What's the Solution?
Jesus as the new and better Adam, the cross where justice and love meet, and the ministry of reconciliation.
The Divine Dilemma
When Satan slithered into the garden and enticed humanity into rebellion, he likely believed he had created an insoluble problem for God.
Consider the predicament from Satan’s perspective. God is holy—utterly pure, unable to tolerate sin in His presence. “Your eyes are too pure to look on evil; you cannot tolerate wrongdoing” (Habakkuk 1:13). His justice demands that sin be punished. Every transgression must be accounted for. No sin can be swept under the cosmic rug or waved away with a dismissive “don’t worry about it.”

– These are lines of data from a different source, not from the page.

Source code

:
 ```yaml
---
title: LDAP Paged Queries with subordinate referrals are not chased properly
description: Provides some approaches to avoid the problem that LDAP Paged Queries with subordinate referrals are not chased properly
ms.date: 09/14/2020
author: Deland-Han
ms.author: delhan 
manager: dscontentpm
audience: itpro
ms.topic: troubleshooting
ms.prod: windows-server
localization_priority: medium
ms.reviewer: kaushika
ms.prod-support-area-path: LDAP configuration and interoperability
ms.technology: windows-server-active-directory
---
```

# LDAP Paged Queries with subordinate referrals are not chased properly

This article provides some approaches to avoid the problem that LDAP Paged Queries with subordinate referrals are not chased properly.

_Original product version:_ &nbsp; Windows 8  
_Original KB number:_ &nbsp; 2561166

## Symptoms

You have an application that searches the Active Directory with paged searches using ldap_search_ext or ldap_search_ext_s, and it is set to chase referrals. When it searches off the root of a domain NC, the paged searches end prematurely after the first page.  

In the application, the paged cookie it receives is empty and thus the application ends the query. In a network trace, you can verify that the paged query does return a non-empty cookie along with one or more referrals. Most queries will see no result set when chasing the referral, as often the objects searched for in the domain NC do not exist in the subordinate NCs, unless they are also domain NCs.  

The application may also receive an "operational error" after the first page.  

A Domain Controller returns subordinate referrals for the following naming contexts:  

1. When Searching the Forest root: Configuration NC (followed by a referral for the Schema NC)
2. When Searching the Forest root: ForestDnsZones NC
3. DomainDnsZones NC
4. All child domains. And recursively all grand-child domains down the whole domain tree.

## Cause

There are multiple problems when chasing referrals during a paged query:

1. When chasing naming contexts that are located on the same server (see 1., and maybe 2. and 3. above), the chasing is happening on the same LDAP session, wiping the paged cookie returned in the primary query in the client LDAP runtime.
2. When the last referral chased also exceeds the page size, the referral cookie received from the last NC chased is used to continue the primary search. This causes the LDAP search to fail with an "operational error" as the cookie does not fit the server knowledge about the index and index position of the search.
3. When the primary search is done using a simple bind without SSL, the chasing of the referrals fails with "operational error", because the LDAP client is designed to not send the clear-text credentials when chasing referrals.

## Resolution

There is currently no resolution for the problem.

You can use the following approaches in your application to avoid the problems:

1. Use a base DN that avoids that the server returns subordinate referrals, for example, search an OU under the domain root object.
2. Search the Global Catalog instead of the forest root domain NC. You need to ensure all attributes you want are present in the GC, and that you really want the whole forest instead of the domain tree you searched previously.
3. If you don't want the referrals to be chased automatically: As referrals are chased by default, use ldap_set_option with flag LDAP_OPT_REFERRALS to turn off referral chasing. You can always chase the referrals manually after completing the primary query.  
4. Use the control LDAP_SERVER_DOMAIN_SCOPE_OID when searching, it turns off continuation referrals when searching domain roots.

Yet God is also love. Not merely loving—love itself. “Anyone who does not love does not know God, because God is love” (1 John 4:8). He created humanity for relationship. He desires intimacy with the creatures made in His image. His heart yearns to show mercy, to extend grace, to restore what has been broken.
Here, then, is the apparent dilemma. How can God be true to His holiness—pouring out righteous wrath against sin—without crushing the sinners He loves? And how can He be true to His love—extending mercy and forgiveness—without condoning the sin His holiness abhors?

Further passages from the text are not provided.